◆ **Work to be completed**:
Among the entries below, please repeat exactly and only the lines from the line containing "of two programs" to the line containing "relaxed memory behavior.", both lines included.

◆ **Stored data**:
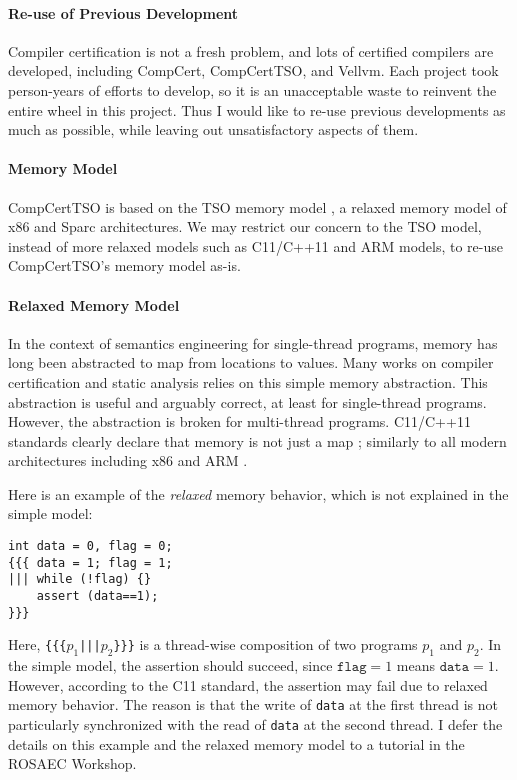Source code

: \documentclass[nocopyrightspace]{sigplanconf}
\begin{document}
\paragraph{Re-use of Previous Development}
Compiler certification is not a fresh problem, and lots of certified
compilers are developed, including CompCert, CompCertTSO, and Vellvm.
Each project took person-years of efforts to develop, so it is an
unacceptable waste to reinvent the entire wheel in this project.  Thus
I would like to re-use previous developments as much as possible,
while leaving out unsatisfactory aspects of them.

\paragraph{Memory Model}
CompCertTSO is based on the TSO memory model
\cite{Sewell:2010:XRU:1785414.1785443}, a relaxed memory model of x86
and Sparc architectures.  We may restrict our concern to the TSO
model, instead of more relaxed models such as C11/C++11 and ARM
models, to re-use CompCertTSO's memory model as-is.

\paragraph{Relaxed Memory Model}\label{sec:relaxed}
In the context of semantics engineering for single-thread programs,
memory has long been abstracted to map from locations to values.  Many
works on compiler certification and static analysis relies on this
simple memory abstraction.  This abstraction is useful and arguably
correct, at least for single-thread programs.  However, the
abstraction is broken for multi-thread programs.  C11/C++11 standards
clearly declare that memory is not just a map
\cite{Batty:2011:MCC:1926385.1926394}; similarly to all modern
architectures including x86 \cite{Sewell:2010:XRU:1785414.1785443} and
ARM \cite{Sarkar:2011:UPM:1993498.1993520}.

Here is an example of the \emph{relaxed} memory behavior, which is not
explained in the simple model:
\begin{verbatim}
int data = 0, flag = 0;
{{{ data = 1; flag = 1;
||| while (!flag) {}
    assert (data==1);
}}}
\end{verbatim}
Here, \texttt{\{\{\{$p_1$|||$p_2$\}\}\}} is a thread-wise composition
of two programs $p_1$ and $p_2$.  In the simple model, the assertion
should succeed, since $\texttt{flag}=1$ means $\texttt{data}=1$.
However, according to the C11 standard, the assertion may fail due to
relaxed memory behavior.  The reason is that the write of
\texttt{data} at the first thread is not particularly synchronized
with the read of \texttt{data} at the second thread.  I defer the
details on this example and the relaxed memory model to a tutorial in
the ROSAEC Workshop.
\end{document}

◆ **Task answer**:
of two programs $p_1$ and $p_2$.  In the simple model, the assertion
should succeed, since $\texttt{flag}=1$ means $\texttt{data}=1$.
However, according to the C11 standard, the assertion may fail due to
relaxed memory behavior.  The reason is that the write of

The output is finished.